« Je montrerai tout. Mon coeur, mes émotions. Vert - rouge - jaune - bleu - violet. Haine -amour - rire - peur - tendresse. »
Niki hait l’arête, la ligne droite, la symétrie. À l’inverse, l’ondulation, la courbe, le rond ont le pouvoir de déliter la moindre de ses tensions. Délayer les amertumes, délier les pliures : un langage architectural qui parlerait la langue des berceuses.
Aussi vit-elle sa visite au parc Güell comme une véritable épiphanie. Tout ici la transporte, des vagues pierrées à leur miroitement singulier. Trencadis est le mot qu’elle retient : une mosaïque d’éclats de céramique et de verre. De la vieille vaisselle cassée recyclée pour faire simple.
Si je comprends bien, se dit-elle, le trencadis est un cheminement bref de la dislocation vers la reconstruction. Concasser l’unique pour épanouir le composite. Broyer le figé pour enfanter le mouvement. Briser le quotidien pour inventer le féérique.
Elle rit : ce devrait être presque un art de vie, non ?

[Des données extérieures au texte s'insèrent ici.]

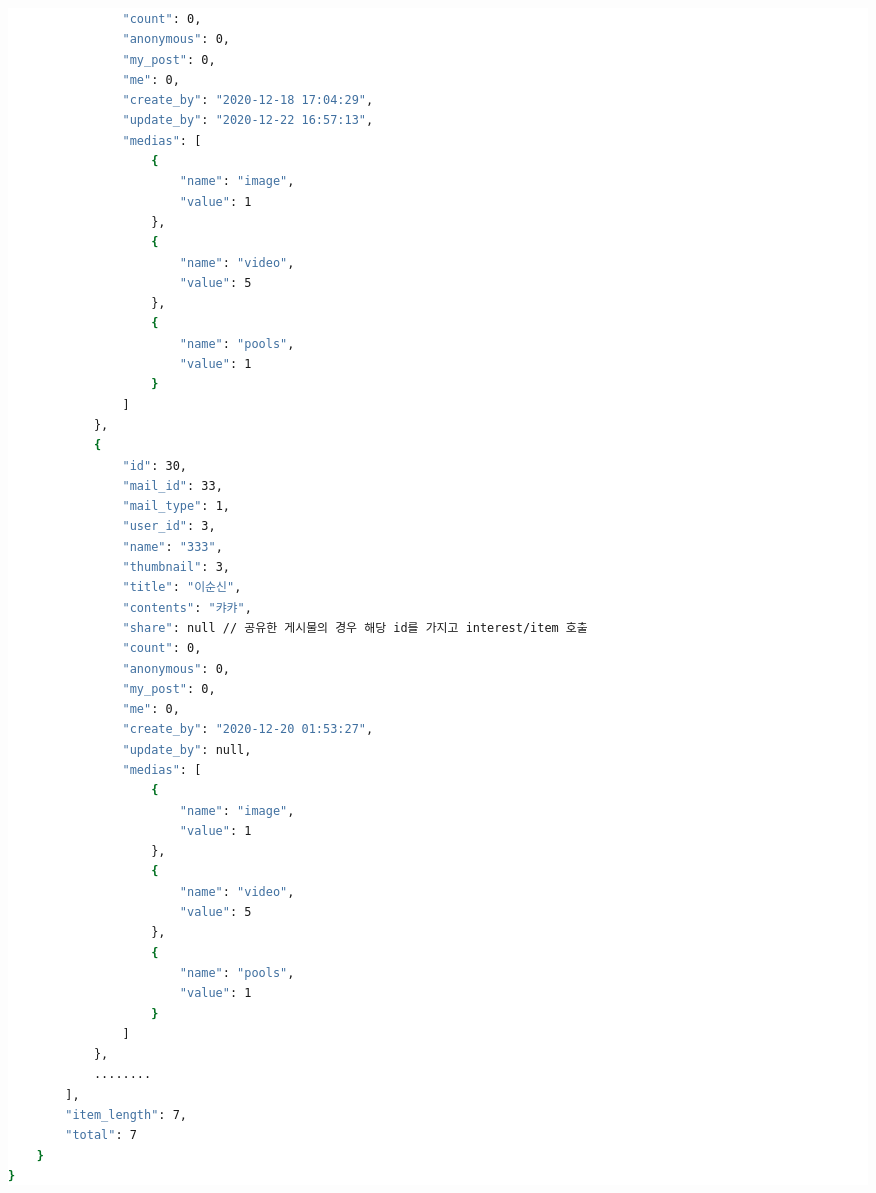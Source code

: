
```bash
                "count": 0,
                "anonymous": 0,
                "my_post": 0,
                "me": 0,
                "create_by": "2020-12-18 17:04:29",
                "update_by": "2020-12-22 16:57:13",
                "medias": [
                    {
                        "name": "image",
                        "value": 1
                    },
                    {
                        "name": "video",
                        "value": 5
                    },
                    {
                        "name": "pools",
                        "value": 1
                    }
                ]
            },
            {
                "id": 30,
                "mail_id": 33,
                "mail_type": 1,
                "user_id": 3,
                "name": "333",
                "thumbnail": 3,
                "title": "이순신",
                "contents": "캬캬",
                "share": null // 공유한 게시물의 경우 해당 id를 가지고 interest/item 호출
                "count": 0,
                "anonymous": 0,
                "my_post": 0,
                "me": 0,
                "create_by": "2020-12-20 01:53:27",
                "update_by": null,
                "medias": [
                    {
                        "name": "image",
                        "value": 1
                    },
                    {
                        "name": "video",
                        "value": 5
                    },
                    {
                        "name": "pools",
                        "value": 1
                    }
                ]
            },
            ........
        ],
        "item_length": 7,
        "total": 7
    }
}
```
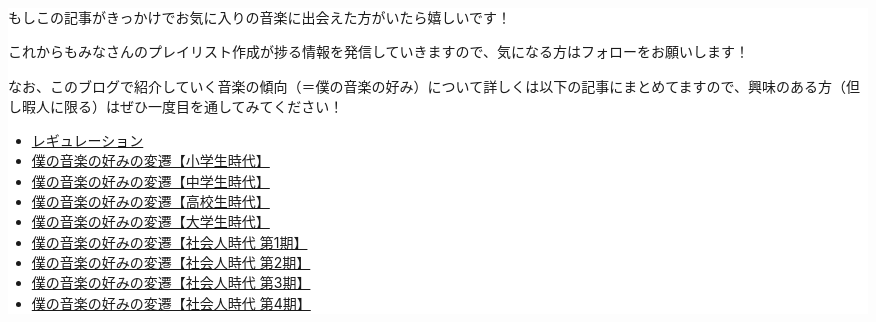 もしこの記事がきっかけでお気に入りの音楽に出会えた方がいたら嬉しいです！

これからもみなさんのプレイリスト作成が捗る情報を発信していきますので、気になる方はフォローをお願いします！

なお、このブログで紹介していく音楽の傾向（＝僕の音楽の好み）について詳しくは以下の記事にまとめてますので、興味のある方（但し暇人に限る）はぜひ一度目を通してみてください！

- [レギュレーション](/regulation.html)
- [僕の音楽の好みの変遷【小学生時代】](/preferences-01.html)
- [僕の音楽の好みの変遷【中学生時代】](/preferences-02.html)
- [僕の音楽の好みの変遷【高校生時代】](/preferences-03.html)
- [僕の音楽の好みの変遷【大学生時代】](/preferences-04.html)
- [僕の音楽の好みの変遷【社会人時代 第1期】](/preferences-05.html)
- [僕の音楽の好みの変遷【社会人時代 第2期】](/preferences-06.html)
- [僕の音楽の好みの変遷【社会人時代 第3期】](/preferences-07.html)
- [僕の音楽の好みの変遷【社会人時代 第4期】](/preferences-08.html)
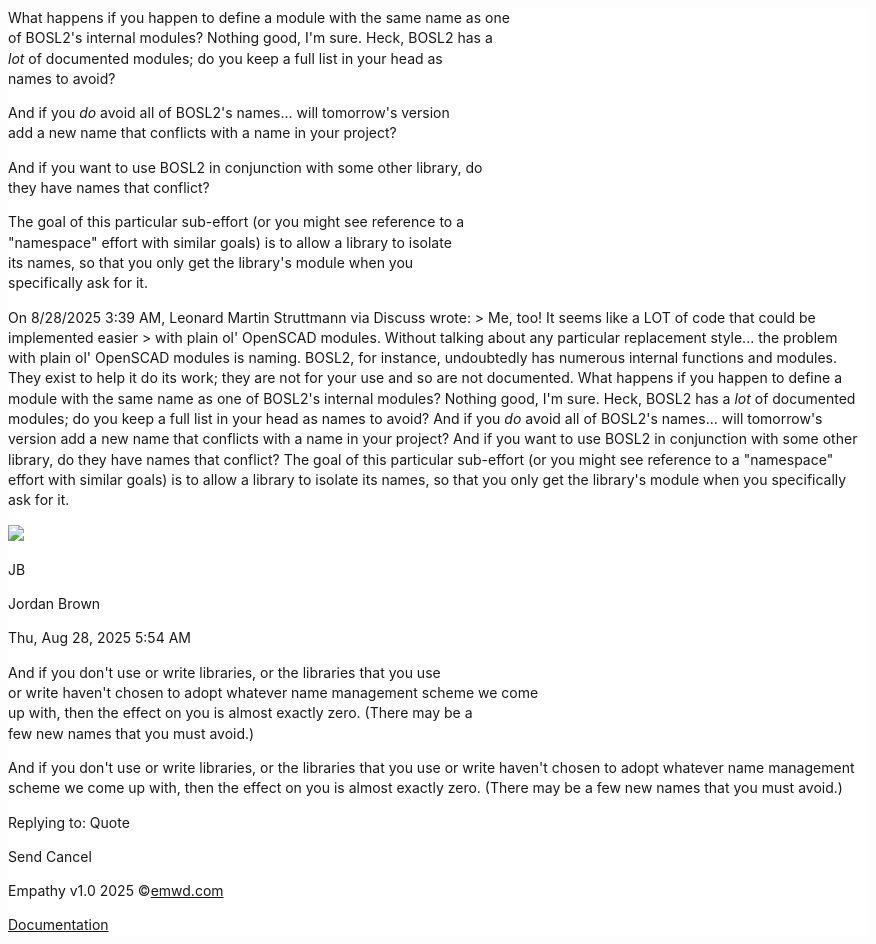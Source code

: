 What happens if you happen to define a module with the same name as one  
of BOSL2's internal modules? Nothing good, I'm sure. Heck, BOSL2 has a  
_lot_ of documented modules; do you keep a full list in your head as  
names to avoid?

And if you _do_ avoid all of BOSL2's names... will tomorrow's version  
add a new name that conflicts with a name in your project?

And if you want to use BOSL2 in conjunction with some other library, do  
they have names that conflict?

The goal of this particular sub-effort (or you might see reference to a  
"namespace" effort with similar goals) is to allow a library to isolate  
its names, so that you only get the library's module when you  
specifically ask for it.

On 8/28/2025 3:39 AM, Leonard Martin Struttmann via Discuss wrote: > Me, too!
It seems like a LOT of code that could be implemented easier > with plain ol'
OpenSCAD modules. Without talking about any particular replacement style...
the problem with plain ol' OpenSCAD modules is naming. BOSL2, for instance,
undoubtedly has numerous internal functions and modules. They exist to help it
do its work; they are not for your use and so are not documented. What happens
if you happen to define a module with the same name as one of BOSL2's internal
modules? Nothing good, I'm sure. Heck, BOSL2 has a *lot* of documented
modules; do you keep a full list in your head as names to avoid? And if you
*do* avoid all of BOSL2's names... will tomorrow's version add a new name that
conflicts with a name in your project? And if you want to use BOSL2 in
conjunction with some other library, do they have names that conflict? The
goal of this particular sub-effort (or you might see reference to a
"namespace" effort with similar goals) is to allow a library to isolate its
names, so that you only get the library's module when you specifically ask for
it.

![](https://www.gravatar.com/avatar/8373431929d88b3283f16eb4a4579039?d=blank&s=100)

JB

Jordan Brown

Thu, Aug 28, 2025 5:54 AM

And if you don't use or write libraries, or the libraries that you use  
or write haven't chosen to adopt whatever name management scheme we come  
up with, then the effect on you is almost exactly zero. (There may be a  
few new names that you must avoid.)

And if you don't use or write libraries, or the libraries that you use or
write haven't chosen to adopt whatever name management scheme we come up with,
then the effect on you is almost exactly zero. (There may be a few new names
that you must avoid.)

Replying to:  Quote

Send Cancel

Empathy v1.0 2025 ©[emwd.com](https://emwd.com/)

[Documentation](https://docs.harmonylists.io/view/Main_Page)


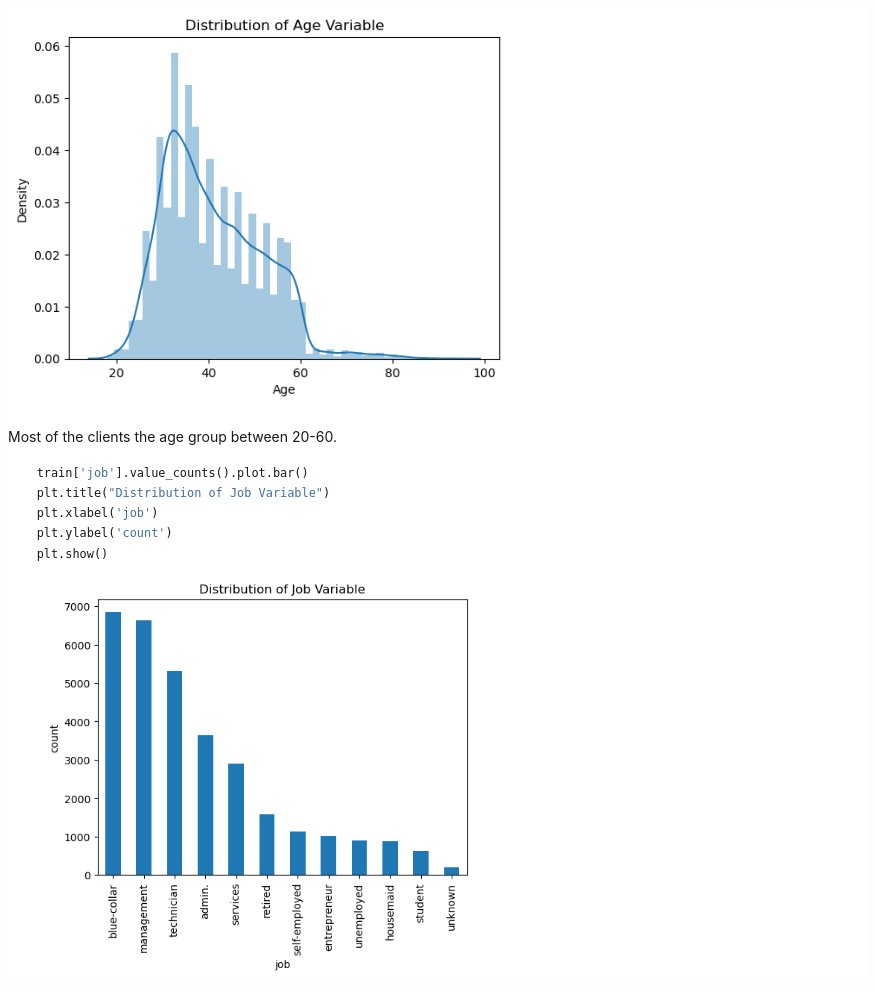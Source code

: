 <img src="assets\Distribution_of_AGE_Variable.png" alt="Distribution of Age Variable" width="500px" height="400px" />

Most of the clients the age group between 20-60.

```python
    train['job'].value_counts().plot.bar()
    plt.title("Distribution of Job Variable")
    plt.xlabel('job')
    plt.ylabel('count')
    plt.show()
```
<img src="assets\Distribution_of_Job_Variable.png" alt="Distribution of Job Variable" width="500px" height="400px" />
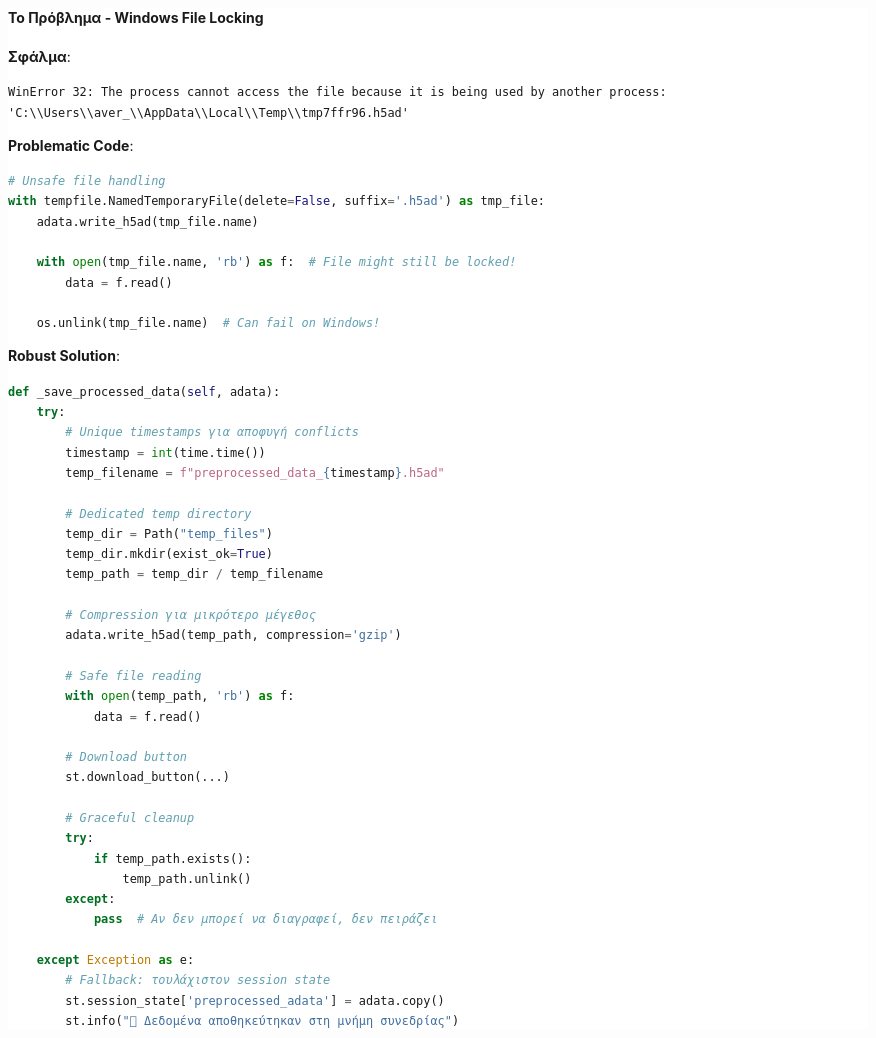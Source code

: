 #### Το Πρόβλημα - Windows File Locking
**Σφάλμα**:
```
WinError 32: The process cannot access the file because it is being used by another process:
'C:\\Users\\aver_\\AppData\\Local\\Temp\\tmp7ffr96.h5ad'
```

**Problematic Code**:
```python
# Unsafe file handling
with tempfile.NamedTemporaryFile(delete=False, suffix='.h5ad') as tmp_file:
    adata.write_h5ad(tmp_file.name)
    
    with open(tmp_file.name, 'rb') as f:  # File might still be locked!
        data = f.read()
    
    os.unlink(tmp_file.name)  # Can fail on Windows!
```

**Robust Solution**:
```python
def _save_processed_data(self, adata):
    try:
        # Unique timestamps για αποφυγή conflicts
        timestamp = int(time.time())
        temp_filename = f"preprocessed_data_{timestamp}.h5ad"
        
        # Dedicated temp directory
        temp_dir = Path("temp_files")
        temp_dir.mkdir(exist_ok=True)
        temp_path = temp_dir / temp_filename
        
        # Compression για μικρότερο μέγεθος
        adata.write_h5ad(temp_path, compression='gzip')
        
        # Safe file reading
        with open(temp_path, 'rb') as f:
            data = f.read()
        
        # Download button
        st.download_button(...)
        
        # Graceful cleanup
        try:
            if temp_path.exists():
                temp_path.unlink()
        except:
            pass  # Αν δεν μπορεί να διαγραφεί, δεν πειράζει
            
    except Exception as e:
        # Fallback: τουλάχιστον session state
        st.session_state['preprocessed_adata'] = adata.copy()
        st.info("💾 Δεδομένα αποθηκεύτηκαν στη μνήμη συνεδρίας")
```

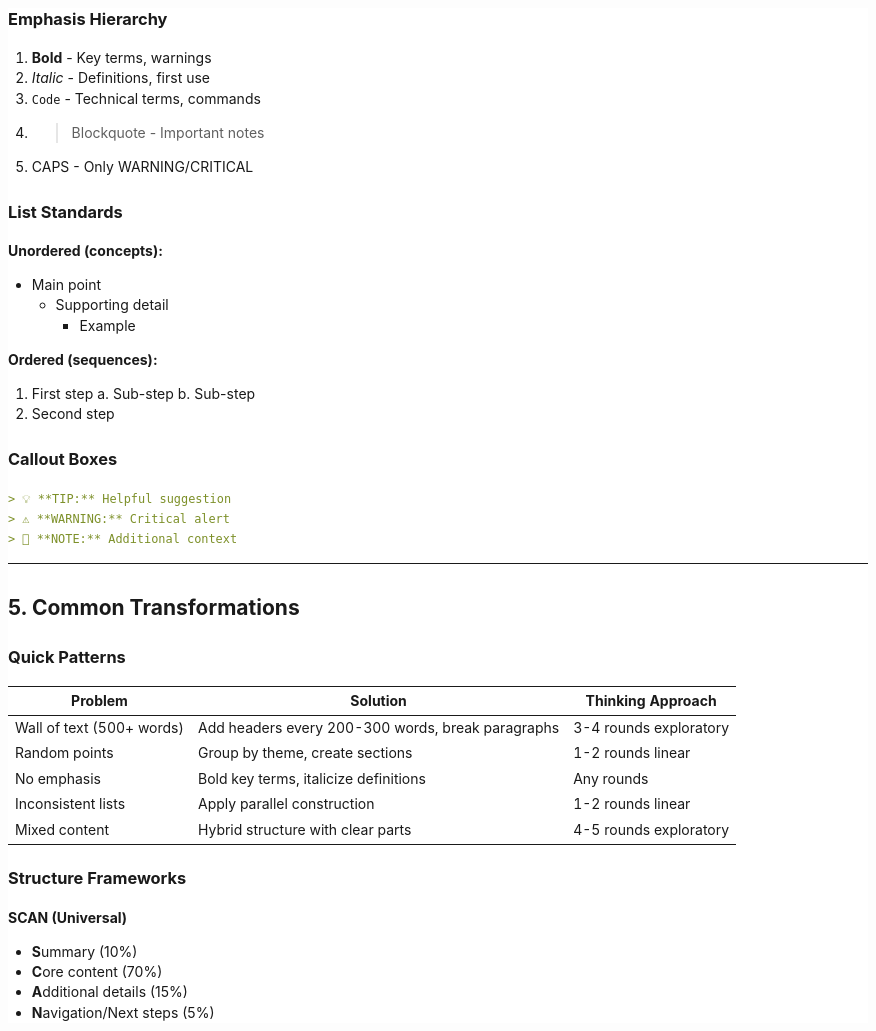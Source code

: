 ### Emphasis Hierarchy
1. **Bold** - Key terms, warnings
2. *Italic* - Definitions, first use
3. `Code` - Technical terms, commands
4. > Blockquote - Important notes
5. CAPS - Only WARNING/CRITICAL

### List Standards

**Unordered (concepts):**
- Main point
  - Supporting detail
    - Example

**Ordered (sequences):**
1. First step
   a. Sub-step
   b. Sub-step
2. Second step

### Callout Boxes
```markdown
> 💡 **TIP:** Helpful suggestion
> ⚠️ **WARNING:** Critical alert
> 📝 **NOTE:** Additional context
```

---

## 5. Common Transformations

### Quick Patterns

| Problem | Solution | Thinking Approach |
|---------|----------|-------------------|
| Wall of text (500+ words) | Add headers every 200-300 words, break paragraphs | 3-4 rounds exploratory |
| Random points | Group by theme, create sections | 1-2 rounds linear |
| No emphasis | Bold key terms, italicize definitions | Any rounds |
| Inconsistent lists | Apply parallel construction | 1-2 rounds linear |
| Mixed content | Hybrid structure with clear parts | 4-5 rounds exploratory |

### Structure Frameworks

**SCAN (Universal)**
- **S**ummary (10%)
- **C**ore content (70%)
- **A**dditional details (15%)
- **N**avigation/Next steps (5%)
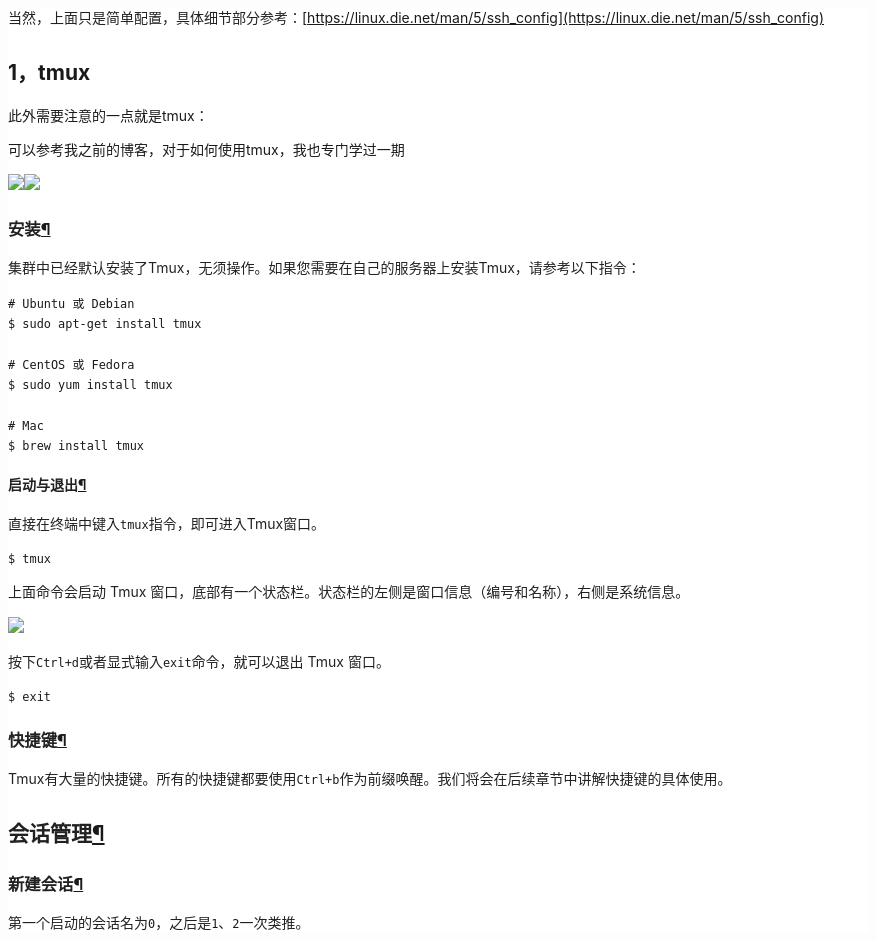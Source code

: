 <font style="color:rgba(0, 0, 0, 0.87);">当然，上面只是简单配置，具体细节部分参考：</font>[https://linux.die.net/man/5/ssh_config](https://linux.die.net/man/5/ssh_config)



## 1，tmux
此外需要注意的一点就是tmux：

可以参考我之前的博客，对于如何使用tmux，我也专门学过一期

![](https://cdn.nlark.com/yuque/0/2025/png/33753661/1741506864475-7264b7c2-70b3-43e4-b391-1042a3563147.png)![](https://cdn.nlark.com/yuque/0/2025/png/33753661/1741506887766-d1a270d7-686d-4150-bfb9-7095f4cce169.png)

### <font style="color:rgba(0, 0, 0, 0.87);">安装</font>[¶](https://docs.hpc.sjtu.edu.cn/login/tmux.html#id4)
<font style="color:rgba(0, 0, 0, 0.87);">集群中已经默认安装了Tmux，无须操作。如果您需要在自己的服务器上安装Tmux，请参考以下指令：</font>

```plain
# Ubuntu 或 Debian
$ sudo apt-get install tmux

# CentOS 或 Fedora
$ sudo yum install tmux

# Mac
$ brew install tmux
```

#### <font style="color:rgba(0, 0, 0, 0.87);">启动与退出</font>[¶](https://docs.hpc.sjtu.edu.cn/login/tmux.html#id5)
<font style="color:rgba(0, 0, 0, 0.87);">直接在终端中键入</font>`tmux`<font style="color:rgba(0, 0, 0, 0.87);">指令，即可进入Tmux窗口。</font>

```plain
$ tmux
```

<font style="color:rgba(0, 0, 0, 0.87);">上面命令会启动 Tmux 窗口，底部有一个状态栏。状态栏的左侧是窗口信息（编号和名称），右侧是系统信息。</font>

![](https://cdn.nlark.com/yuque/0/2025/png/33753661/1741506931434-c25dddb6-c415-47c8-9066-a3255d4d8f65.png)

<font style="color:rgba(0, 0, 0, 0.87);">按下</font>`Ctrl+d`<font style="color:rgba(0, 0, 0, 0.87);">或者显式输入</font>`exit`<font style="color:rgba(0, 0, 0, 0.87);">命令，就可以退出 Tmux 窗口。</font>

```plain
$ exit
```

### <font style="color:rgba(0, 0, 0, 0.87);">快捷键</font>[¶](https://docs.hpc.sjtu.edu.cn/login/tmux.html#id6)
<font style="color:rgba(0, 0, 0, 0.87);">Tmux有大量的快捷键。所有的快捷键都要使用</font>`Ctrl+b`<font style="color:rgba(0, 0, 0, 0.87);">作为前缀唤醒。我们将会在后续章节中讲解快捷键的具体使用。</font>

## <font style="color:rgba(0, 0, 0, 0.87);">会话管理</font>[¶](https://docs.hpc.sjtu.edu.cn/login/tmux.html#id7)
### <font style="color:rgba(0, 0, 0, 0.87);">新建会话</font>[¶](https://docs.hpc.sjtu.edu.cn/login/tmux.html#id8)
<font style="color:rgba(0, 0, 0, 0.87);">第一个启动的会话名为</font>`0`<font style="color:rgba(0, 0, 0, 0.87);">，之后是</font>`1`<font style="color:rgba(0, 0, 0, 0.87);">、</font>`2`<font style="color:rgba(0, 0, 0, 0.87);">一次类推。</font>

Originaire de Valenciennes, Caroline Deyns vit et travaille à Besançon. D’un style inventif, fait de phrases courtes, percutantes d’où rugit la poésie d’une langue révoltée, son travail d’écriture est surtout reconnu depuis la publication et le succès (15000 exemplaires) de Trencadis (Quidam, 2020), un roman sur Niki de Saint Phalle, puissant, féministe et iconoclaste, qui reparaît ici dans la collection poche Les Nomades. Elle est par ailleurs l’auteure aux éditions Philippe Rey de Tour de plume (2011) et de Perdu, le jour où nous n’avons pas dansé (2015).